E lo storico francese non doveva nemmeno sforzarsi molto per dimostrare che la tecnologia dal volto umano dell’uomo medievale non fosse affatto anti-ecologica. Il primo Codice forestale della storia si deve al Monaco benedettino ravennate San Romualdo (951/953-1027).

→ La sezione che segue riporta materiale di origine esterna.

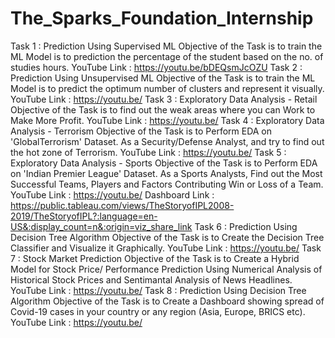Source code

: # The_Sparks_Foundation_Internship

Task 1 : Prediction Using Supervised ML
Objective of the Task is to train the ML Model is to prediction the percentage of the student based on the no. of studies hours.
YouTube Link : https://youtu.be/bDEQsmJcOZU
Task 2 : Prediction Using Unsupervised ML
Objective of the Task is to train the ML Model is to predict the optimum number of clusters and represent it visually.
YouTube Link : https://youtu.be/
Task 3 : Exploratory Data Analysis - Retail
Objective of the Task is to find out the weak areas where you can Work to Make More Profit.
YouTube Link : https://youtu.be/
Task 4 : Exploratory Data Analysis - Terrorism
Objective of the Task is to Perform EDA on 'GlobalTerrorism' Dataset. As a Security/Defense Analyst, and try to find out the hot zone of Terrorism.
YouTube Link : https://youtu.be/
Task 5 : Exploratory Data Analysis - Sports
Objective of the Task is to Perform EDA on 'Indian Premier League' Dataset. As a Sports Analysts, Find out the Most Successful Teams, Players and Factors Contributing Win or Loss of a Team.
YouTube Link : https://youtu.be/
Dashboard Link : https://public.tableau.com/views/TheStoryofIPL2008-2019/TheStoryofIPL?:language=en-US&:display_count=n&:origin=viz_share_link
Task 6 : Prediction Using Decision Tree Algorithm
Objective of the Task is to Create the Decision Tree Classifier and Visualize it Graphically.
YouTube Link : https://youtu.be/
Task 7 : Stock Market Prediction
Objective of the Task is to Create a Hybrid Model for Stock Price/ Performance Prediction Using Numerical Analysis of Historical Stock Prices and Sentimantal Analysis of News Headlines.
YouTube Link : https://youtu.be/
Task 8 : Prediction Using Decision Tree Algorithm
Objective of the Task is to Create a Dashboard showing spread of Covid-19 cases in your country or any region (Asia, Europe, BRICS etc).
YouTube Link : https://youtu.be/
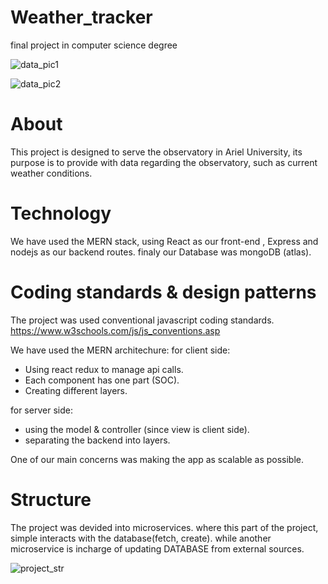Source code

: # Weather_tracker
final project in computer science degree

![data_pic1](https://user-images.githubusercontent.com/62143916/187169506-69a2b004-4ca0-49cb-9f5e-60480c90ea10.png)

![data_pic2](https://user-images.githubusercontent.com/62143916/187169526-f77566b4-895a-4101-8ec4-76fa75c1e02f.png)

# About
This project is designed to serve the observatory in Ariel University,
its purpose is to provide with data regarding the observatory,
such as current weather conditions.

# Technology
We have used the MERN stack,
using React as our front-end , Express and nodejs as our backend routes.
finaly our Database was mongoDB (atlas).

# Coding standards & design patterns
The project was used conventional javascript coding standards.
https://www.w3schools.com/js/js_conventions.asp

We have used the MERN architechure:
for client side:
- Using react redux to manage api calls.
- Each component has one part (SOC).
- Creating different layers.

for server side:
- using the model & controller (since view is client side).
- separating the backend into layers.

One of our main concerns was making the app as scalable as possible.

# Structure

The project was devided into microservices.
where this part of the project, simple interacts with the database(fetch, create).
while another microservice is incharge of updating DATABASE from external sources.


![project_str](https://user-images.githubusercontent.com/62143916/185386560-5fb5d849-2488-4891-a497-6fe9abbe3ae0.png)
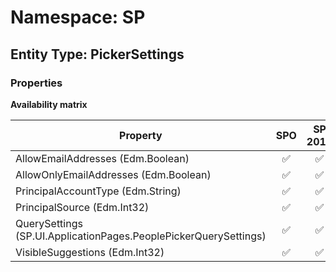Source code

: # Namespace: SP

## Entity Type: PickerSettings

### Properties

**Availability matrix**

Property | SPO | SP 2019 | SP 2016 | SP 2013
----------|:---:|:-------:|:-------:|:-------
AllowEmailAddresses (Edm.Boolean) | ✅ | ✅ | ✅ | ❌
AllowOnlyEmailAddresses (Edm.Boolean) | ✅ | ✅ | ✅ | ❌
PrincipalAccountType (Edm.String) | ✅ | ✅ | ✅ | ❌
PrincipalSource (Edm.Int32) | ✅ | ✅ | ✅ | ❌
QuerySettings (SP.UI.ApplicationPages.PeoplePickerQuerySettings) | ✅ | ✅ | ❌ | ❌
VisibleSuggestions (Edm.Int32) | ✅ | ✅ | ✅ | ❌

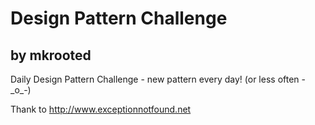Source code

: # Design Pattern Challenge
## by mkrooted
Daily Design Pattern Challenge - new pattern every day! (or less often -\_o\_-)

Thank to http://www.exceptionnotfound.net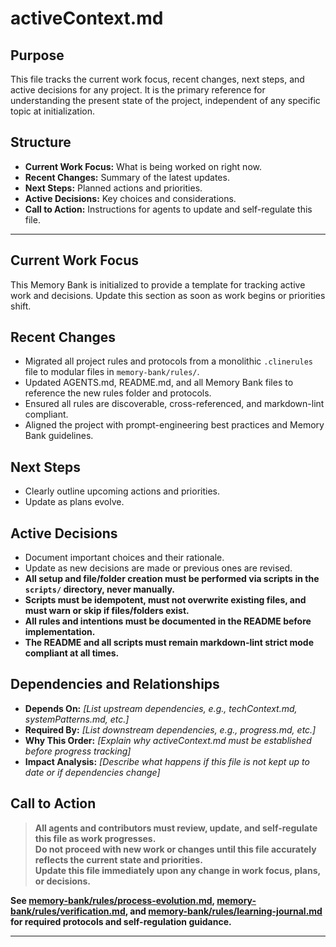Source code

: # activeContext.md

## Purpose
This file tracks the current work focus, recent changes, next steps, and active decisions for any project. It is the primary reference for understanding the present state of the project, independent of any specific topic at initialization.

## Structure
- **Current Work Focus:** What is being worked on right now.
- **Recent Changes:** Summary of the latest updates.
- **Next Steps:** Planned actions and priorities.
- **Active Decisions:** Key choices and considerations.
- **Call to Action:** Instructions for agents to update and self-regulate this file.

---

## Current Work Focus

This Memory Bank is initialized to provide a template for tracking active work and decisions. Update this section as soon as work begins or priorities shift.

## Recent Changes

- Migrated all project rules and protocols from a monolithic `.clinerules` file to modular files in `memory-bank/rules/`.
- Updated AGENTS.md, README.md, and all Memory Bank files to reference the new rules folder and protocols.
- Ensured all rules are discoverable, cross-referenced, and markdown-lint compliant.
- Aligned the project with prompt-engineering best practices and Memory Bank guidelines.

## Next Steps

- Clearly outline upcoming actions and priorities.
- Update as plans evolve.

## Active Decisions

- Document important choices and their rationale.
- Update as new decisions are made or previous ones are revised.
- **All setup and file/folder creation must be performed via scripts in the `scripts/` directory, never manually.**
- **Scripts must be idempotent, must not overwrite existing files, and must warn or skip if files/folders exist.**
- **All rules and intentions must be documented in the README before implementation.**
- **The README and all scripts must remain markdown-lint strict mode compliant at all times.**

## Dependencies and Relationships

- **Depends On:** _[List upstream dependencies, e.g., techContext.md, systemPatterns.md, etc.]_
- **Required By:** _[List downstream dependencies, e.g., progress.md, etc.]_
- **Why This Order:** _[Explain why activeContext.md must be established before progress tracking]_
- **Impact Analysis:** _[Describe what happens if this file is not kept up to date or if dependencies change]_

## Call to Action

> **All agents and contributors must review, update, and self-regulate this file as work progresses.**  
> **Do not proceed with new work or changes until this file accurately reflects the current state and priorities.**  
> **Update this file immediately upon any change in work focus, plans, or decisions.**

**See [memory-bank/rules/process-evolution.md](../rules/process-evolution.md), [memory-bank/rules/verification.md](../rules/verification.md), and [memory-bank/rules/learning-journal.md](../rules/learning-journal.md) for required protocols and self-regulation guidance.**

---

L’ordine dei frati camaldolesi, nel Casentino, di cui fu il fondatore fece dell’amministrazione meticolosa dei boschi un tratto caratteristico, lasciandoci un patrimonio oggi riconosciuto internazionalmente e in fase di studio persino all’Unesco.
La regola dell’ordine, infatti, prima orale e poi messa per iscritto dal beato Paolo Giustiniani (1476-1528), superiore generale di Camaldoli, per essere stampata nel 1520, prescrive che i monaci «habbiano grandissima cura et diligenza, che i boschi, i quali sono intorno all’eremo, non siano scemati, ne diminuiti in niun modo, ma più tosto allargati, et cresciuti».
Quindi i frati «procurino […] con diligente cura, che per ogni modo, si piantino ciascun anno, in luoghi opportuni, et vicini all’eremo, quattro o cinque mila Abeti», i quali «non siano, né tagliati, né offesi, o vero guasti in alcun modo» e si attenda «alla cura, et custodia de gl’Abeti».
Ambientalisti sfasciatutto pauperisti della domenica e addetti alla transizione ecologica sappiano che il Codice salva alberi dei camaldolesi lo si compera tranquillamente in libreria anche nel 2023.